### Assignment
Return, word for word, the lines of the listing below from the one with "<li><strong>August 2023:</strong> Started" through the one with "<li><strong>January 2022:</strong> Started", and no other lines.

** Opening Task input block **

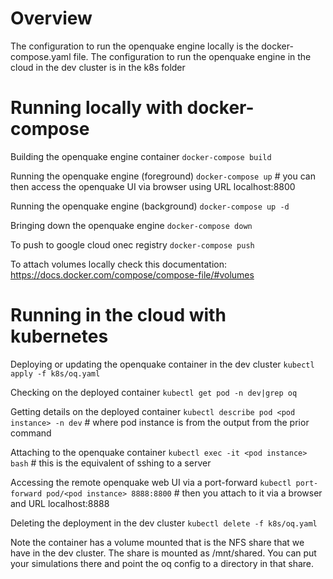 # Overview

The configuration to run the openquake engine locally is the docker-compose.yaml file. The configuration to run the openquake engine in the cloud in the dev cluster is in the k8s folder

# Running locally with docker-compose

Building the openquake engine container
`docker-compose build`

Running the openquake engine (foreground)
`docker-compose up` # you can then access the openquake UI via browser using URL localhost:8800

Running the openquake engine (background)
`docker-compose up -d`

Bringing down the openquake engine
`docker-compose down`

To push to google cloud onec registry
`docker-compose push`

To attach volumes locally check this documentation: https://docs.docker.com/compose/compose-file/#volumes


# Running in the cloud with kubernetes

Deploying or updating the openquake container in the dev cluster
`kubectl apply -f k8s/oq.yaml`

Checking on the deployed container
`kubectl get pod -n dev|grep oq`

Getting details on the deployed container
`kubectl describe pod <pod instance> -n dev` # where pod instance is from the output from the prior command

Attaching to the openquake container
`kubectl exec -it <pod instance> bash` # this is the equivalent of sshing to a server

Accessing the remote openquake web UI via a port-forward
`kubectl port-forward pod/<pod instance> 8888:8800` # then you attach to it via a browser and URL localhost:8888

Deleting the deployment in the dev cluster
`kubectl delete -f k8s/oq.yaml`


Note the container has a volume mounted that is the NFS share that we have in the dev cluster. The share is mounted as /mnt/shared. You can put your simulations there and point the oq config to a directory in that share.

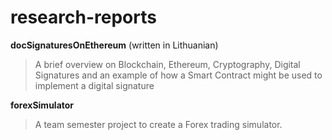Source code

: # research-reports

**docSignaturesOnEthereum** (written in Lithuanian) 
> A brief overview on Blockchain, Ethereum, Cryptography, Digital Signatures and an example of how a Smart Contract might be used to implement a digital signature

**forexSimulator**
> A team semester project to create a Forex trading simulator.
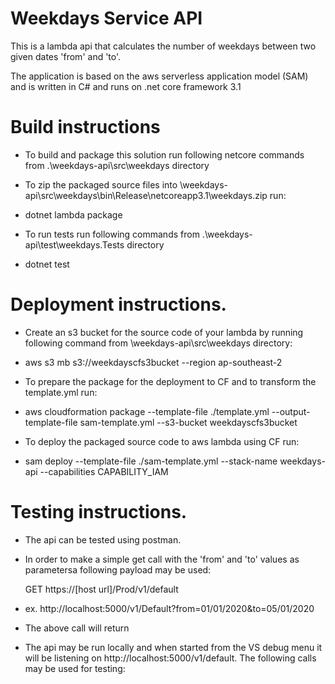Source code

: 
# Weekdays Service API

This is a lambda api that calculates the number of weekdays between two given dates 'from' and 'to'.

The application is based on the aws serverless application model (SAM) and is written in C# and runs on .net core framework 3.1


# Build instructions
- To build and package this solution run following netcore commands from .\weekdays-api\src\weekdays directory

- To zip the packaged source files into \weekdays-api\src\weekdays\bin\Release\netcoreapp3.1\weekdays.zip run:
- dotnet lambda package 

- To run tests run following commands from .\weekdays-api\test\weekdays.Tests directory
- dotnet test


# Deployment instructions. 

  - Create an s3 bucket for the source code of your lambda by running following command from \weekdays-api\src\weekdays directory: 
  - aws s3 mb s3://weekdayscfs3bucket --region ap-southeast-2

  - To prepare the package for the deployment to CF and to transform the template.yml run:
  - aws cloudformation package --template-file ./template.yml --output-template-file sam-template.yml --s3-bucket weekdayscfs3bucket

  - To deploy the packaged source code to aws lambda using CF run:
  - sam deploy --template-file ./sam-template.yml --stack-name weekdays-api --capabilities CAPABILITY_IAM

  
# Testing instructions. 
 - The api can be tested using postman.
 - In order to make a simple get call with the 'from' and 'to' values as parametersa following payload may be used:

   GET https://[host url]/Prod/v1/default  
 - ex. http://localhost:5000/v1/Default?from=01/01/2020&to=05/01/2020

 - The above call will return 

 - The api may be run locally and when started from the VS debug menu it will be listening on http://localhost:5000/v1/default. The following calls may be used for testing:

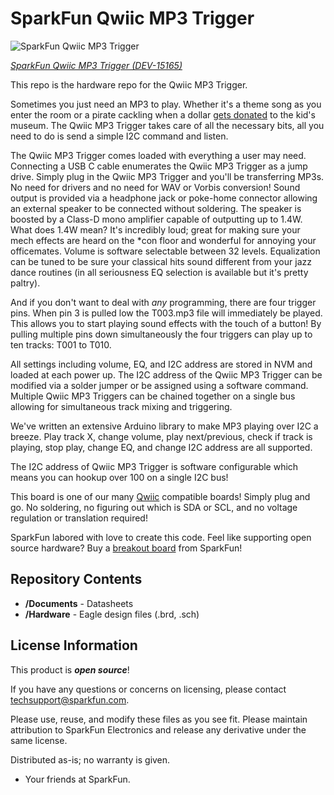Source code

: SparkFun Qwiic MP3 Trigger
========================================

![SparkFun Qwiic MP3 Trigger](https://cdn.sparkfun.com//assets/parts/1/3/5/5/5/15165-SparkFun_Qwiic_MP3_Trigger-01.jpg)

[*SparkFun Qwiic MP3 Trigger (DEV-15165)*](https://www.sparkfun.com/products/15165)

This repo is the hardware repo for the Qwiic MP3 Trigger.

Sometimes you just need an MP3 to play. Whether it's a theme song as you enter the room or a pirate cackling when a dollar [gets donated](https://github.com/nseidle/Money_Vacuum) to the kid's museum. The Qwiic MP3 Trigger takes care of all the necessary bits, all you need to do is send a simple I2C command and listen.

The Qwiic MP3 Trigger comes loaded with everything a user may need. Connecting a USB C cable enumerates the Qwiic MP3 Trigger as a jump drive. Simply plug in the Qwiic MP3 Trigger and you'll be transferring MP3s. No need for drivers and no need for WAV or Vorbis conversion! Sound output is provided via a headphone jack or poke-home connector allowing an external speaker to be connected without soldering. The speaker is boosted by a Class-D mono amplifier capable of outputting up to 1.4W. What does 1.4W mean? It's incredibly loud; great for making sure your mech effects are heard on the *con floor and wonderful for annoying your officemates. Volume is software selectable between 32 levels. Equalization can be tuned to be sure your classical hits sound different from your jazz dance routines (in all seriousness EQ selection is available but it's pretty paltry).

And if you don't want to deal with *any* programming, there are four trigger pins. When pin 3 is pulled low the T003.mp3 file will immediately be played. This allows you to start playing sound effects with the touch of a button! By pulling multiple pins down simultaneously the four triggers can play up to ten tracks: T001 to T010.

All settings including volume, EQ, and I2C address are stored in NVM and loaded at each power up. The I2C address of the Qwiic MP3 Trigger can be modified via a solder jumper or be assigned using a software command. Multiple Qwiic MP3 Triggers can be chained together on a single bus allowing for simultaneous track mixing and triggering.

We've written an extensive Arduino library to make MP3 playing over I2C a breeze. Play track X, change volume, play next/previous, check if track is playing, stop play, change EQ, and change I2C address are all supported.

The I2C address of Qwiic MP3 Trigger is software configurable which means you can hookup over 100 on a single I2C bus!

This board is one of our many [Qwiic](https://www.sparkfun.com/qwiic) compatible boards! Simply plug and go. No soldering, no figuring out which is SDA or SCL, and no voltage regulation or translation required!

SparkFun labored with love to create this code. Feel like supporting open source hardware? 
Buy a [breakout board](https://www.sparkfun.com/products/15165) from SparkFun!

Repository Contents
-------------------

* **/Documents** - Datasheets
* **/Hardware** - Eagle design files (.brd, .sch)

License Information
-------------------

This product is _**open source**_! 

If you have any questions or concerns on licensing, please contact techsupport@sparkfun.com.

Please use, reuse, and modify these files as you see fit. Please maintain attribution to SparkFun Electronics and release any derivative under the same license.

Distributed as-is; no warranty is given.

- Your friends at SparkFun.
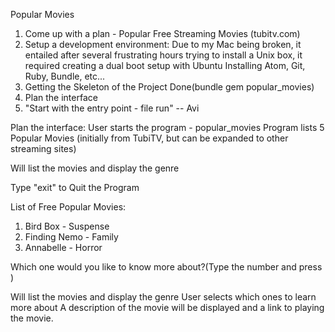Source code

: Popular Movies

1. Come up with a plan - Popular Free Streaming Movies (tubitv.com)
2. Setup a development environment:
  Due to my Mac being broken, it entailed after several frustrating hours trying to install a Unix box, it required creating a dual boot setup with Ubuntu
  Installing Atom, Git, Ruby, Bundle, etc...
3. Getting the Skeleton of the Project Done(bundle gem popular_movies)
4. Plan the interface
5. "Start with the entry point - file run" -- Avi








Plan the interface:
User starts the program - popular_movies
Program lists 5 Popular Movies (initially from TubiTV, but can be expanded to other streaming sites)

Will list the movies and display the genre

Type "exit" to Quit the Program

List of Free Popular Movies:

1. Bird Box - Suspense
2. Finding Nemo - Family
3. Annabelle - Horror

Which one would you like to know more about?(Type the number and press <Enter>)


Will list the movies and display the genre
User selects which ones to learn more about
A description of the movie will be displayed and a link to playing the movie.
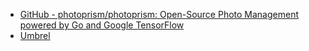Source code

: * [GitHub - photoprism/photoprism: Open-Source Photo Management powered by Go and Google TensorFlow](https://github.com/photoprism/photoprism)
* [Umbrel](Umbrel.md)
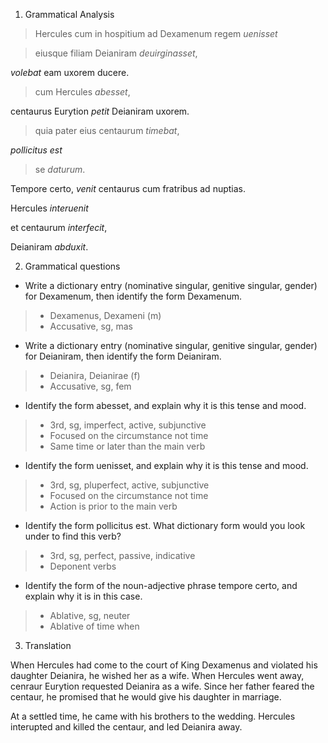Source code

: 1. Grammatical Analysis

> Hercules cum in hospitium ad Dexamenum regem *uenisset*

> eiusque filiam Deianiram *deuirginasset*,

*volebat* eam uxorem ducere.

> cum Hercules *abesset*, 

centaurus Eurytion *petit* Deianiram uxorem. 

> quia pater eius centaurum *timebat*, 

*pollicitus est*

> se *daturum*.

Tempore certo, *venit* centaurus cum fratribus ad nuptias.

Hercules *interuenit* 

et centaurum *interfecit*, 

Deianiram *abduxit*.

2. Grammatical questions

- Write a dictionary entry (nominative singular, genitive singular, gender) for Dexamenum, then identify the form Dexamenum.
> - Dexamenus, Dexameni (m)
> - Accusative, sg, mas
- Write a dictionary entry (nominative singular, genitive singular, gender) for Deianiram, then identify the form Deianiram.
> - Deianira, Deianirae (f)
> - Accusative, sg, fem
- Identify the form abesset, and explain why it is this tense and mood. 
> - 3rd, sg, imperfect, active, subjunctive
> - Focused on the circumstance not time
> - Same time or later than the main verb
- Identify the form uenisset, and explain why it is this tense and mood.
> - 3rd, sg, pluperfect, active, subjunctive
> - Focused on the circumstance not time
> - Action is prior to the main verb
- Identify the form pollicitus est. What dictionary form would you look under to find this verb?
> - 3rd, sg, perfect, passive, indicative
> - Deponent verbs
- Identify the form of the noun-adjective phrase tempore certo, and explain why it is in this case.
> - Ablative, sg, neuter
> - Ablative of time when

3. Translation

When Hercules had come to the court of King Dexamenus and violated his daughter Deianira, he wished her as a wife. When Hercules went away, cenraur Eurytion requested Deianira as a wife. Since her father feared the centaur, he promised that he would give his daughter in marriage. 

At a settled time, he came with his brothers to the wedding. Hercules interupted and killed the centaur, and led Deianira away.
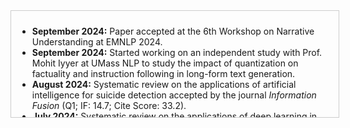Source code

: <div style="border: 1px solid #ccc; padding: 10px; width: 100%; height: 150px; overflow-y: scroll;">
  <ul>

<li><strong>September 2024:</strong> Paper accepted at the 6th Workshop on Narrative Understanding at EMNLP 2024.</li>
<li><strong>September 2024:</strong> Started working on an independent study with Prof. Mohit Iyyer at UMass NLP to study the impact of quantization on factuality and instruction following in long-form text generation.</li>
<li><strong>August 2024:</strong> Systematic review on the applications of artificial intelligence for suicide detection accepted by the journal <em>Information Fusion</em> (Q1; IF: 14.7; Cite Score: 33.2).</li>
<li><strong>July 2024:</strong> Systematic review on the applications of deep learning in radiology for lung cancer diagnostics accepted by the journal <em>Expert Systems with Applications</em> (Q1; IF: 7.5; Cite Score: 13.8).</li>
<li><strong>January 2024:</strong> Collaborating with Amazon on an industry mentorship project to study the impact of prompt specificity on LLMs (advised by Andrew, HSC).</li>
<li><strong>August 2023:</strong> Started graduate studies (Master’s in Computer Science) at UMass Amherst.</li>
<li><strong>August 2023:</strong> Graduated from BITS Pilani, India, with a dual major (B.E. Computer Science, M.Sc. Mathematics) and a CGPA of 9.15/10.</li>
<li><strong>February 2023:</strong> Paper on predicting video game development problems using ensemble techniques accepted at the Innovations in Software Engineering Conference (ISEC) 2023.</li>
<li><strong>January 2023:</strong> Started my internship as a database administrator at First Meridian, Bangalore.</li>
<li><strong>December 2022:</strong> Presented papers at the DICTA (Sydney) and ACIS (Melbourne) conferences in Australia.</li>
<li><strong>November 2022:</strong> Started working with Prof. Rajendra Acharya on medical image analysis using artificial intelligence.</li>
<li><strong>October 2022:</strong> Paper on the relationship between deep learning models and human personality traits accepted at the Australasian Conference on Information Systems (ACIS).</li>
<li><strong>October 2022:</strong> Paper on hidden and face-like object detection using deep learning techniques accepted at the International Conference on Digital Image Computing: Techniques and Applications (DICTA).</li>
<li><strong>August 2022:</strong> Started working on my undergraduate thesis with Prof. Subrata at the University of New England, Australia.</li>
<li><strong>January 2022:</strong> Started working as a data science intern at Epsilon India to generate personalized email subject lines.</li>
<li><strong>December 2021:</strong> Paper on predicting video game development problems using word embeddings accepted in the <em>Proceedings of ICON 2021: 18th International Conference on Natural Language Processing</em>.</li>
<li><strong>August 2020:</strong> Appointed as a teaching assistant for the course Elementary Real Analysis at BITS Pilani.</li>
<li><strong>June 2020:</strong> Published my first paper: "Mathematical modelling and the transmission dynamics in predicting COVID-19" in the journal <em>Infectious Disease Modelling</em> (Q1; IF: 3.0; Cite Score: 18.3).</li>
<li><strong>May 2020:</strong> Started working as a summer research intern at Ecom Express, New Delhi, to study travel network optimization using Pyomo.</li>
<li><strong>January 2020:</strong> Appointed as a teaching assistant for the course Probability and Statistics at BITS Pilani.</li>
<li><strong>August 2018:</strong> Admitted to Birla Institute of Technology and Science, Pilani (BITS Pilani) for a dual major in Computer Science and Mathematics.</li>
  </ul>
</div>
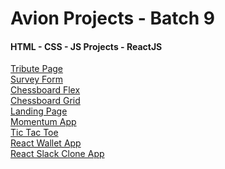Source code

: # Avion Projects - Batch 9

#### HTML - CSS - JS Projects - ReactJS
<a href="https://neroneronomi.github.io/batch9-activities/front-end-projects/tribute-page/" target="_blank">Tribute Page</a><br>
<a href="https://neroneronomi.github.io/batch9-activities/front-end-projects/survey-form/" target="_blank">Survey Form</a><br>
<a href="https://neroneronomi.github.io/batch9-activities/front-end-projects/chessboard/flexboard/" target="_blank">Chessboard Flex</a><br>
<a href="https://neroneronomi.github.io/batch9-activities/front-end-projects/chessboard/gridboard/" target="_blank">Chessboard Grid</a><br>
<a href="https://neroneronomi.github.io/batch9-activities/front-end-projects/landing-page/" target="_blank">Landing Page</a><br>
<a href="https://neroneronomi.github.io/batch9-activities/front-end-projects/momentum-app/" target="_blank">Momentum App</a><br>
<a href="https://neroneronomi.github.io/batch9-activities/front-end-projects/tic-tac-toe/" target="_blank">Tic Tac Toe</a><br>
<a href="https://musing-bhabha-a9b894.netlify.app/" target="_blank">React Wallet App</a><br>
<a href="https://competent-wing-cd32f5.netlify.app" target="_blank">React Slack Clone App</a><br>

** Closing Task input block **

### Finished exercise
<li><strong>August 2023:</strong> Started graduate studies (Master’s in Computer Science) at UMass Amherst.</li>
<li><strong>August 2023:</strong> Graduated from BITS Pilani, India, with a dual major (B.E. Computer Science, M.Sc. Mathematics) and a CGPA of 9.15/10.</li>
<li><strong>February 2023:</strong> Paper on predicting video game development problems using ensemble techniques accepted at the Innovations in Software Engineering Conference (ISEC) 2023.</li>
<li><strong>January 2023:</strong> Started my internship as a database administrator at First Meridian, Bangalore.</li>
<li><strong>December 2022:</strong> Presented papers at the DICTA (Sydney) and ACIS (Melbourne) conferences in Australia.</li>
<li><strong>November 2022:</strong> Started working with Prof. Rajendra Acharya on medical image analysis using artificial intelligence.</li>
<li><strong>October 2022:</strong> Paper on the relationship between deep learning models and human personality traits accepted at the Australasian Conference on Information Systems (ACIS).</li>
<li><strong>October 2022:</strong> Paper on hidden and face-like object detection using deep learning techniques accepted at the International Conference on Digital Image Computing: Techniques and Applications (DICTA).</li>
<li><strong>August 2022:</strong> Started working on my undergraduate thesis with Prof. Subrata at the University of New England, Australia.</li>
<li><strong>January 2022:</strong> Started working as a data science intern at Epsilon India to generate personalized email subject lines.</li>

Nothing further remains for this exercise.